Endeavour Series 6 - Pylon - Episode Review

 My review of the previous season finale: Icarus.

There's a certain ineffable quality about Endeavour. I always feel like I've visited a far-off country when I return to the series, regardless of my critiques of individual episodes (this is me obliquely referring to my grumpy review of last season's finale). Why is that? There's a good dollop of nostalgia, certainly, as this episode's beginning demonstrates (C.S. Bright stars in a re-creation of a classic British road-crossing PSA). But there's also an air of lost grandeur - a Brideshead Revisited wistfulness which laments changing institutions and lost innocence.

Both Inspector Morse and Endeavour are full of that emotion. Pylon is as well, though it ultimately tries too hard to be too many things to fully cohere as a story. Nevertheless, it's another fresh start for the show, and it reminded me anew the reasons to appreciate it.

I'll get into those later in this review. First, we need to talk about the Morsestache. 
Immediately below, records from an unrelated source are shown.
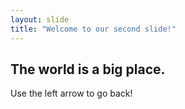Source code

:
 ```yaml
---
layout: slide
title: "Welcome to our second slide!"
---
```

## The world is a big place.
Use the left arrow to go back!
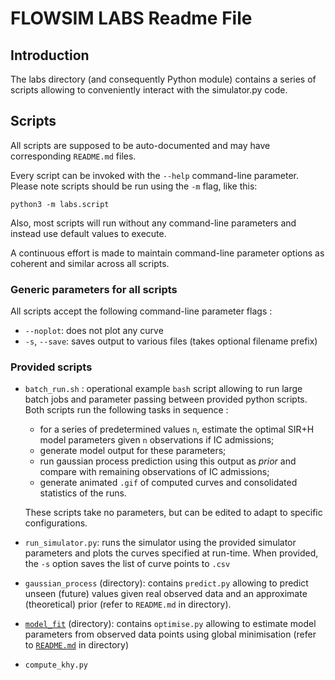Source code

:# FLOWSIM LABS Readme File

## Introduction

The labs directory (and consequently Python module) contains a series of scripts 
allowing to conveniently interact with the simulator.py code.


## Scripts

All scripts are supposed to be auto-documented and may have corresponding `README.md` files. 

Every script can be invoked with the `--help` command-line parameter. Please note scripts should be run using the `-m` flag, like this:
```
python3 -m labs.script
```
 
Also, most scripts will run without any command-line parameters and instead use default values to execute.

A continuous effort is made to maintain command-line parameter options as coherent and similar 
across all scripts.

### Generic parameters for all scripts

All scripts accept the following command-line parameter flags :

* `--noplot`: does not plot any curve
* `-s`, `--save`: saves output to various files (takes optional filename prefix)

### Provided scripts

* `batch_run.sh` : operational example `bash` script allowing to run large batch jobs and parameter passing between provided python scripts. 
Both scripts run the following tasks in sequence :
    * for a series of predetermined values `n`, estimate the optimal SIR+H model parameters given `n` observations if IC admissions;
    * generate model output for these parameters;
    * run gaussian process prediction using this output as *prior* and compare with remaining observations of IC admissions;
    * generate animated `.gif` of computed curves and consolidated statistics of the runs.
    
    These scripts take no parameters, but can be edited to adapt to specific configurations.

* `run_simulator.py`: runs the simulator using the provided simulator parameters and plots the curves specified at run-time.
When provided, the `-s` option saves the list of curve points to `.csv`
* `gaussian_process` (directory): contains `predict.py` allowing to predict unseen (future) values given real observed data and an approximate (theoretical) prior (refer to `README.md` in directory).

* [`model_fit`](model_fit/README.md) (directory): contains `optimise.py` allowing to estimate model parameters from observed data points using global minimisation (refer to [`README.md`](model_fit/README.md) in directory)

* `compute_khy.py`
This is my face, when I contemplate the Morsestache. I received two concerned DMs from friends when they first beheld the Morsestache. Together with Jeeves, we are united in dislike of this upper lip development. We feel betrayed. Please do not bother us at this difficult time.

All right, now I've gotten that off my chest, let's talk about this episode, which is Endeavour meets Alice in Wonderland. Morse - who's been transferred from plain-clothes to uniform - investigates the death and disappearances of several young girls.The rest of the Cowley gang have been scattered to the four winds. Jim Strange is on the path to promotion. A demoted Fred Thursday is working for a smarmy, corrupt boss, D.C.I. Ronnie Box (you might remember him from Passenger). Bright is consigned to the traffic division and barely plays a role in the story. Joan is working with Viv Wall as a trainee with "the welfare" which brings her into direct conflict with her father, who's losing his own sense of who he is. So's Morse. "In disguise, or hiding from someone?" asks Joan of the uniformed Endeavour. "You don't look like you."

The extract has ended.